Home Overview Localization of PO and MO files
Localization of PO and MO files PDF Print E-mail

PO and MO files are the files of the Gettext library, which is commonly used in free software. Besides the implementation for the standard C++, there are implementations of the library for a lot of programming languages: PHP, Phyton, Perl, Pascal, Java and many others. The description of the Gettext library is available at:

http://www.gnu.org/software/gettext/manual/gettext.html

Strings in PO and MO files are stored as lists of entries. Each entry contains the fields msgid — original string — and msgstr — translation. The first record in the msgid field contains a blank line; in  msgstr that's the header. The header is a field set. The field Content-Type contains the name of the file's encoding.

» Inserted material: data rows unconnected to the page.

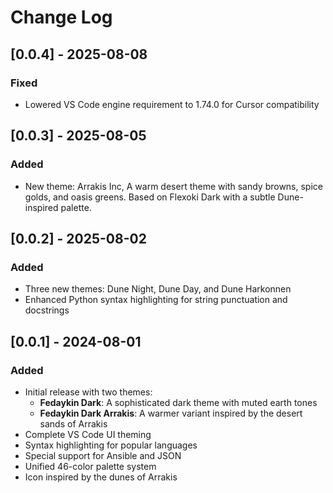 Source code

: # Change Log
## [0.0.4] - 2025-08-08
### Fixed
- Lowered VS Code engine requirement to 1.74.0 for Cursor compatibility

## [0.0.3] - 2025-08-05
### Added
- New theme: Arrakis Inc, A warm desert theme with sandy browns, spice golds, and oasis greens. Based on
  Flexoki Dark with a subtle Dune-inspired palette.

## [0.0.2] - 2025-08-02
### Added
- Three new themes: Dune Night, Dune Day, and Dune Harkonnen
- Enhanced Python syntax highlighting for string punctuation and docstrings

## [0.0.1] - 2024-08-01
### Added
- Initial release with two themes:
  - **Fedaykin Dark**: A sophisticated dark theme with muted earth tones
  - **Fedaykin Dark Arrakis**: A warmer variant inspired by the desert sands of Arrakis
- Complete VS Code UI theming
- Syntax highlighting for popular languages
- Special support for Ansible and JSON
- Unified 46-color palette system
- Icon inspired by the dunes of Arrakis
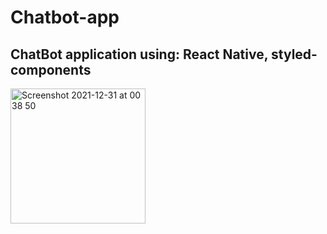 # Chatbot-app

## ChatBot application using: React Native, styled-components

<img width="216" alt="Screenshot 2021-12-31 at 00 38 50" src="https://user-images.githubusercontent.com/68688135/147795017-cb7c87ba-ec3d-43b2-b5ae-c53d0d669483.png">
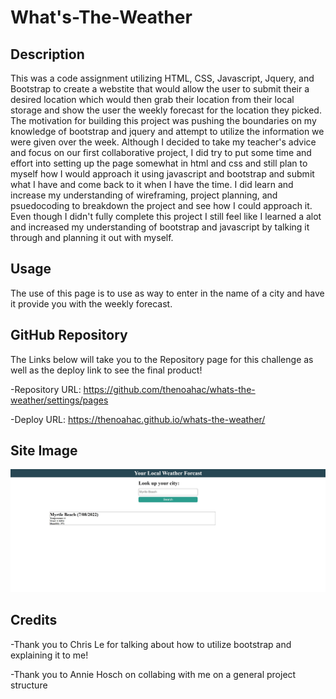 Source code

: # What's-The-Weather

## Description

This was a code assignment utilizing  HTML, CSS, Javascript, Jquery, and Bootstrap to create a webstite that would allow the user to submit their a desired location which would then grab their location from their local storage and show the user the weekly forecast for the location they picked.
The motivation for building this project was pushing the boundaries on my knowledge of bootstrap and jquery and attempt to utilize the information we were given over the week. Although I decided to take my teacher's advice and focus on our first collaborative project, I did try to put some time and effort into setting up the page somewhat in html and css and still plan to myself how I would approach it using javascript and bootstrap and submit what I have and come back to it when I have the time.
I did learn and increase my understanding of wireframing, project planning, and psuedocoding to breakdown the project and see how I could approach it. Even though I didn't fully complete this project I still feel like I learned a alot and increased my understanding of bootstrap and javascript by talking it through and planning it out with myself.

## Usage

The use of this page is to use as way to enter in the name of a city and have it provide you with the weekly forecast.

## GitHub Repository

The Links below will take you to the Repository page for this challenge as well as the deploy link to see the final product!

-Repository URL: https://github.com/thenoahac/whats-the-weather/settings/pages

-Deploy URL: https://thenoahac.github.io/whats-the-weather/

## Site Image

![](./assets/images/Capture.JPG)

## Credits

-Thank you to Chris Le for talking about how to utilize bootstrap and explaining it to me!

-Thank you to Annie Hosch on collabing with me on a general project structure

PO files are textual; MO files are binary. MO files are obtained by compiling the PO files. The MO files contain the subsets of fields from the PO files; they do not store flags, comments, links and obsolete entries. PO files do not contain the BOM (Byte Order Mask) signature at the beginning of the file; therefore, the UTF-16 and UTF-32 encodings in PO files and, respectively, in MO files are not supported. The file header does not include information on the language; therefore, in <%APP%> msgid and msgstr languages must be set in the file properties dialog on the source resources tab.

Plurals

Support for plurals is the primary difference between the Gettext library and the other localization tools. Support for plurals improves the perception of the text. For example, instead of the string:

"% day(s) ago"

you could specify two strings:

"%d day ago"
"%d days ago"

The first string is for singular, and the second one is for plural. While English has only one form of plural, other languages may have several of those. For example, Russian uses three forms:

"%d день назад"  (1, 11, 21, etc.)
"%d дня назад"   (2..4, 22..24, 32..34, etc.)
"%d дней назад"  (other numbers)

Under certain conditions, the singular string may have no %d specifier at all:
"один день назад"

For the original language, the Gettext library supports only the languages with a single form of plural. In the vast majority of cases, that's English. The singular string is specified in the msgid field; the plural one – in msgid_plural. In the translation, the string options are specified in the msgstr field with an index:

msgid "%d day ago"
msgid_plural "%d days ago"
msgstr[0] "%d день назад"  
msgstr[1] "%d дня назад"   
msgstr[2] "%d дней назад"  

In the application, the translation option is selected by the ngettext function from the Gettext library. For one of the parameters, the program passes to the function the number to be placed instead of the %d specifier in the string. Normally that number is designated with the n character. The function ngettext reads the formula in the target language from the Plural-Forms field of the PO(MO) file's header for calculating the index of the msgstr string. The specified n is substituted to that formula, then the formula is calculated. The result of that is the index of the msgstr field, which the translation is taken from. Here is what the Plural-Forms field normally looks like for Russian:

"Plural-Forms: nplurals=3; plural=n%10==1 && n%100!=11 ? 0 : n%10>=2 && n%"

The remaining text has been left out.